[vtk-developers] Curvatures class upgrades

Andrew Maclean a.maclean at cas.edu.au
Fri Jun 10 20:41:57 EDT 2005


Philip, you summarized the discussion quite succinctly. 

Just to add in my two cents (again!). I initially felt option 1 was the best
approach because it simply enhanced the existing class causing minimal
change to VTK. 
Now I prefer option 2b because it epitomizes the principles of good design
and nicely integrates the mathematics with the C++ design. It is certainly
not too complicated or abstract. Future enhancement of these classes will be
much easier in the case. 


Andrew



-----Original Message-----
From: vtk-developers-bounces+a.maclean=cas.edu.au at vtk.org
[mailto:vtk-developers-bounces+a.maclean=cas.edu.au at vtk.org] On Behalf Of
Philip Batchelor
Sent: Saturday, 11 June 2005 02:06
To: VTK Developers
Subject: [vtk-developers] Curvatures class upgrades

Hi all,

I have recently written 2 new algorithms for curvatures. One computes a 
curvature tensor for a triangulated surface using a technique by Taubin, 
the other is just an update of line curvatures (curv. and torsion). Now 
comes the question of where they should go. I'll give a bit more  
details of the current and new algorithms below, first the class 
possibilities.
CLASSES
  Option 1: Make everything part of the current vtkCurvatures class. 
Then there would have to be a 'SetCurvatureToTensor' sth like that for 
the Tensor, and somehow check the cell type to decide whether to use the 
line curvature or not.
         Advantage: backwards compatibility as vtkCurvatures does the 
same by default,
         Disadvantage: it's not that easy, puts lots of switches in the 
class, and the class becomes just a wrapper for lots of things, deciding 
when to use the line curvature makes it a mess?
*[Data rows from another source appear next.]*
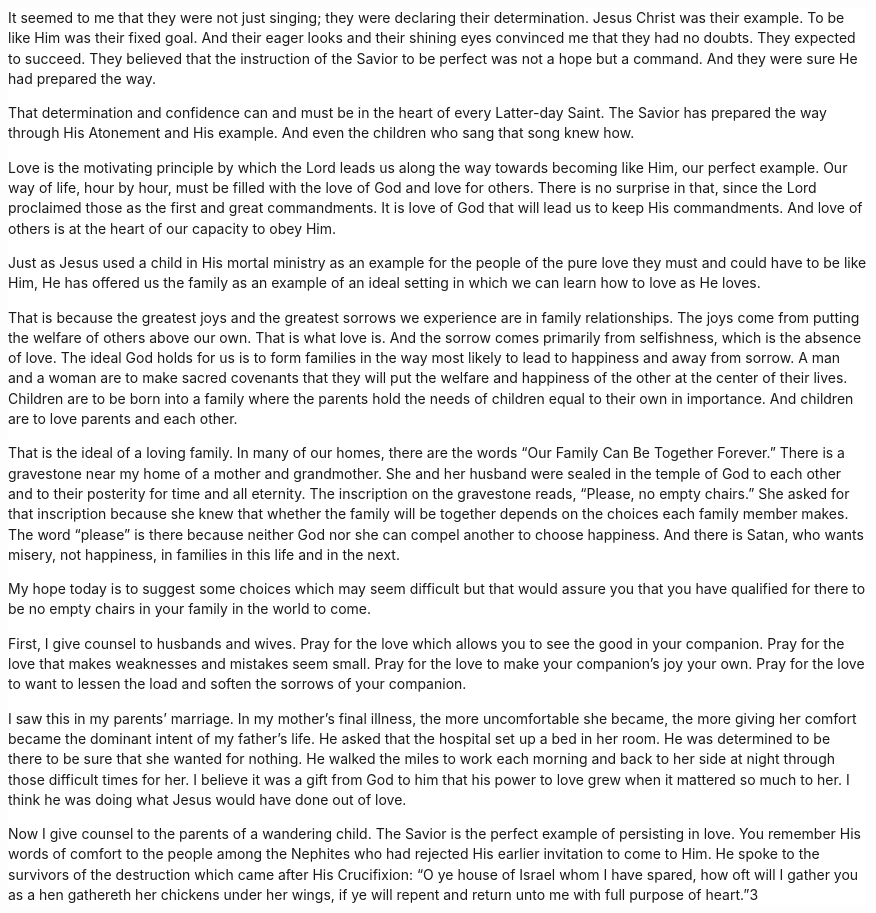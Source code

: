 It seemed to me that they were not just singing; they were declaring their determination. Jesus Christ was their example. To be like Him was their fixed goal. And their eager looks and their shining eyes convinced me that they had no doubts. They expected to succeed. They believed that the instruction of the Savior to be perfect was not a hope but a command. And they were sure He had prepared the way.

That determination and confidence can and must be in the heart of every Latter-day Saint. The Savior has prepared the way through His Atonement and His example. And even the children who sang that song knew how.

Love is the motivating principle by which the Lord leads us along the way towards becoming like Him, our perfect example. Our way of life, hour by hour, must be filled with the love of God and love for others. There is no surprise in that, since the Lord proclaimed those as the first and great commandments. It is love of God that will lead us to keep His commandments. And love of others is at the heart of our capacity to obey Him.

Just as Jesus used a child in His mortal ministry as an example for the people of the pure love they must and could have to be like Him, He has offered us the family as an example of an ideal setting in which we can learn how to love as He loves.

That is because the greatest joys and the greatest sorrows we experience are in family relationships. The joys come from putting the welfare of others above our own. That is what love is. And the sorrow comes primarily from selfishness, which is the absence of love. The ideal God holds for us is to form families in the way most likely to lead to happiness and away from sorrow. A man and a woman are to make sacred covenants that they will put the welfare and happiness of the other at the center of their lives. Children are to be born into a family where the parents hold the needs of children equal to their own in importance. And children are to love parents and each other.

That is the ideal of a loving family. In many of our homes, there are the words “Our Family Can Be Together Forever.” There is a gravestone near my home of a mother and grandmother. She and her husband were sealed in the temple of God to each other and to their posterity for time and all eternity. The inscription on the gravestone reads, “Please, no empty chairs.” She asked for that inscription because she knew that whether the family will be together depends on the choices each family member makes. The word “please” is there because neither God nor she can compel another to choose happiness. And there is Satan, who wants misery, not happiness, in families in this life and in the next.

My hope today is to suggest some choices which may seem difficult but that would assure you that you have qualified for there to be no empty chairs in your family in the world to come.

First, I give counsel to husbands and wives. Pray for the love which allows you to see the good in your companion. Pray for the love that makes weaknesses and mistakes seem small. Pray for the love to make your companion’s joy your own. Pray for the love to want to lessen the load and soften the sorrows of your companion.

I saw this in my parents’ marriage. In my mother’s final illness, the more uncomfortable she became, the more giving her comfort became the dominant intent of my father’s life. He asked that the hospital set up a bed in her room. He was determined to be there to be sure that she wanted for nothing. He walked the miles to work each morning and back to her side at night through those difficult times for her. I believe it was a gift from God to him that his power to love grew when it mattered so much to her. I think he was doing what Jesus would have done out of love.

Now I give counsel to the parents of a wandering child. The Savior is the perfect example of persisting in love. You remember His words of comfort to the people among the Nephites who had rejected His earlier invitation to come to Him. He spoke to the survivors of the destruction which came after His Crucifixion: “O ye house of Israel whom I have spared, how oft will I gather you as a hen gathereth her chickens under her wings, if ye will repent and return unto me with full purpose of heart.”3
 Option 2a: Separate the lines and surface curvatures, thus there would 
be at least two classes, vtkPolylineCurvatures and vtkCurvatures. The 
first does curvatures of 1D objects, the other could be an abstract 
class with subclass vtkDiscreteCurvatures (the actual vtkCurvatures) and 
vtkCurvatureTensor.
        Advantage: avoids the clash of lines and surfaces
        Disadvantage: not backwards compatible, vtkCurvatures becomes 
deprecated, need a new name for the base class.
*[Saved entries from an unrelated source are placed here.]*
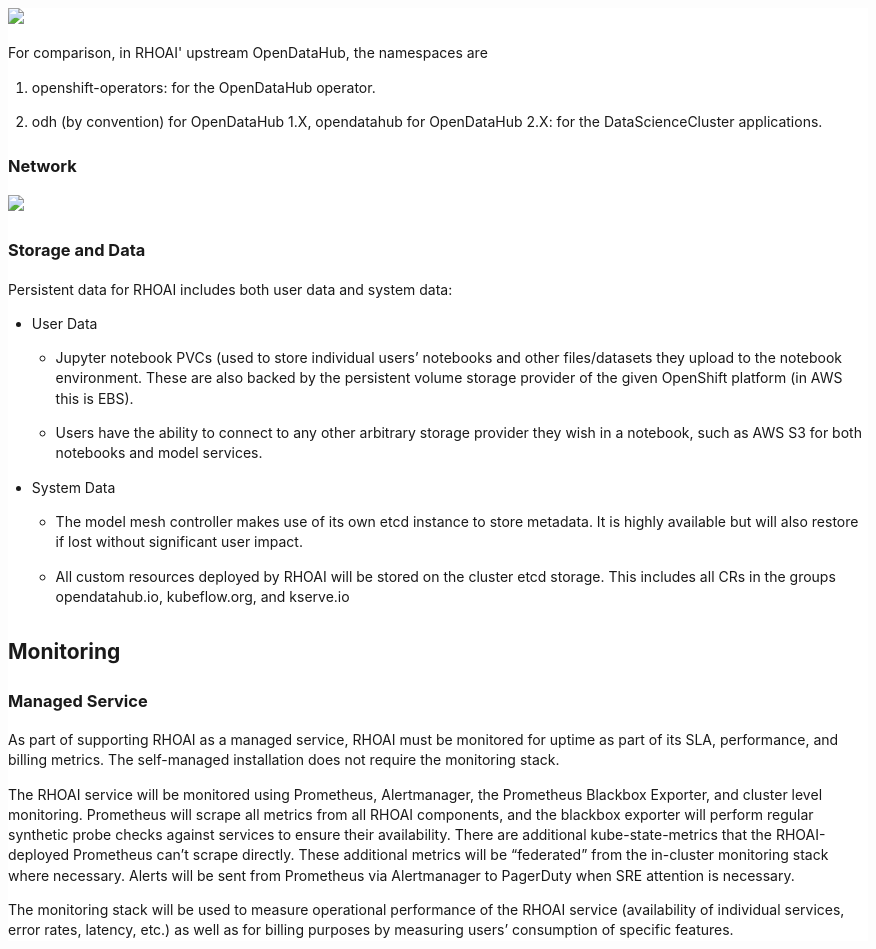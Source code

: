 ![](images%2FRHOAI%20Architecture%20-%201.27.png)

For comparison, in RHOAI' upstream OpenDataHub, the namespaces are

1.  openshift-operators: for the OpenDataHub operator.

2.  odh (by convention) for OpenDataHub 1.X, opendatahub for OpenDataHub 2.X: for the DataScienceCluster applications.

### Network

![](images%2FRHOAI%20Architecture%20-%20Network%20Diagram.png)


### Storage and Data

Persistent data for RHOAI includes both user data and system data:

-   User Data

    -   Jupyter notebook PVCs (used to store individual users’ notebooks and other files/datasets they upload to the notebook environment. These are also backed by the persistent volume storage provider of the given OpenShift platform (in AWS this is EBS).

    -   Users have the ability to connect to any other arbitrary storage provider they wish in a notebook, such as AWS S3 for both notebooks and model services.

-   System Data

    -   The model mesh controller makes use of its own etcd instance to store metadata. It is highly available but will also restore if lost without significant user impact.

    -   All custom resources deployed by RHOAI will be stored on the cluster etcd storage. This includes all CRs in the groups opendatahub.io, kubeflow.org, and kserve.io

## Monitoring

### Managed Service

As part of supporting RHOAI as a managed service, RHOAI must be
monitored for uptime as part of its SLA, performance, and billing
metrics. The self-managed installation does not require the monitoring
stack.

The RHOAI service will be monitored using Prometheus, Alertmanager, the
Prometheus Blackbox Exporter, and cluster level monitoring. Prometheus
will scrape all metrics from all RHOAI components, and the blackbox
exporter will perform regular synthetic probe checks against services to
ensure their availability. There are additional kube-state-metrics that
the RHOAI-deployed Prometheus can’t scrape directly. These additional
metrics will be “federated” from the in-cluster monitoring stack where
necessary. Alerts will be sent from Prometheus via Alertmanager to
PagerDuty when SRE attention is necessary.

The monitoring stack will be used to measure operational performance of
the RHOAI service (availability of individual services, error rates,
latency, etc.) as well as for billing purposes by measuring users’
consumption of specific features.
Option 2b: Pushing option 2a further, in a mathematically consistent 
way: an abstract Curvatures class representing curvatures of objects, 
with subclasses corresponding to the dimension of the object, i.e. e.g. 
subclasses vtkLineCurvatures (1D), vtkSurfaceCurvatures (2D), which 
itself would have vtkDiscreteCurvatures (as in 2a) and 
vtkCurvatureTensor subclasses.
        Advantage: it is mathematically consistent, it would keep open 
the possibility to have curvature for higher dimensional objects, or add 
other methods of curvature computations (there are some...)
        Disadvantage: too complicated or abstract?
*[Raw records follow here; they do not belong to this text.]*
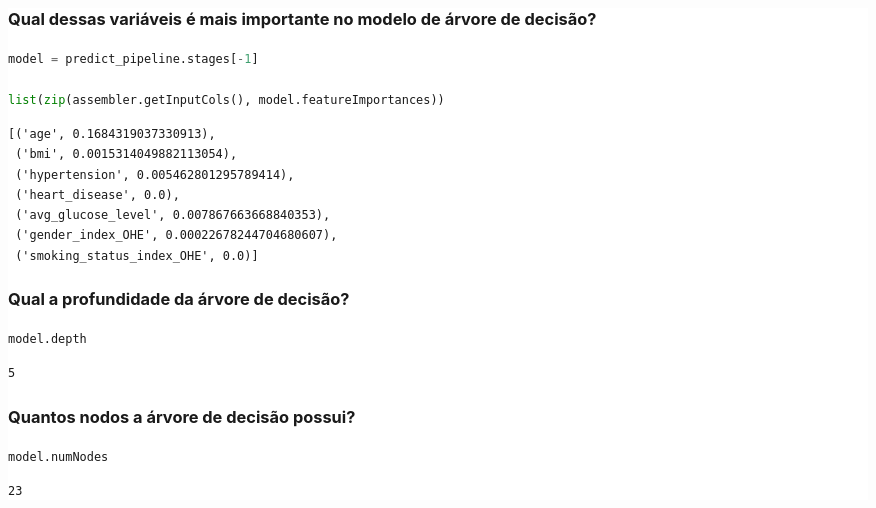     

### Qual dessas variáveis é mais importante no modelo de árvore de decisão?


```python
model = predict_pipeline.stages[-1]

list(zip(assembler.getInputCols(), model.featureImportances))
```




    [('age', 0.1684319037330913),
     ('bmi', 0.0015314049882113054),
     ('hypertension', 0.005462801295789414),
     ('heart_disease', 0.0),
     ('avg_glucose_level', 0.007867663668840353),
     ('gender_index_OHE', 0.00022678244704680607),
     ('smoking_status_index_OHE', 0.0)]



### Qual a profundidade da árvore de decisão? 


```python
model.depth
```




    5



### Quantos nodos a árvore de decisão possui?


```python
model.numNodes
```




    23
  Anyone has any comments-preferences? I hope to have summarised 
correctly the discussions we have had with Goodwin Lawlor, and Andrew 
MacLean.

ALGORITHMS
Just to give some details.
-The current vtkCurvatures computes them directly from the 
triangulation, (as angle defects) thus is mainly a loop over 
facets-vertices, finding neighbours, and mathematically the most complex 
operation is angle computation. it's simpistic, but should be relatively 
robust and fast.
-The tensor computation uses a technique from Taubin which sort of 
computes the tensor directly from the triangulation too, although it is 
certainly not that differnt from a fitting method. It computes a tensor 
called the Taubin tensor that has same eigenvectors but different 
eigenvalues, but these eigenvalues are related to the principal 
curvatures. It is quite close in spirit to the previous
in that it requires just finding neighbours, (although in Curvatures I 
was loping over facets, where here I loop over vertices) but, at each 
vertex, it requires a diagonalisation, for which it uses 
vtkMath::Jacobi, which is likely to be difficult part in cost and 
accuracy. To scalar curvatures it adds the possibility of following 
lines of curvatures, and a more sound way to compute the principal 
curvatures, hence derived shape indices etc...
-The line curvature is a simple forward finite difference of the Frenet 
equations. (NB: torsions become meaningless at points where the line 
curvature is zero, ideally we should have a check for this).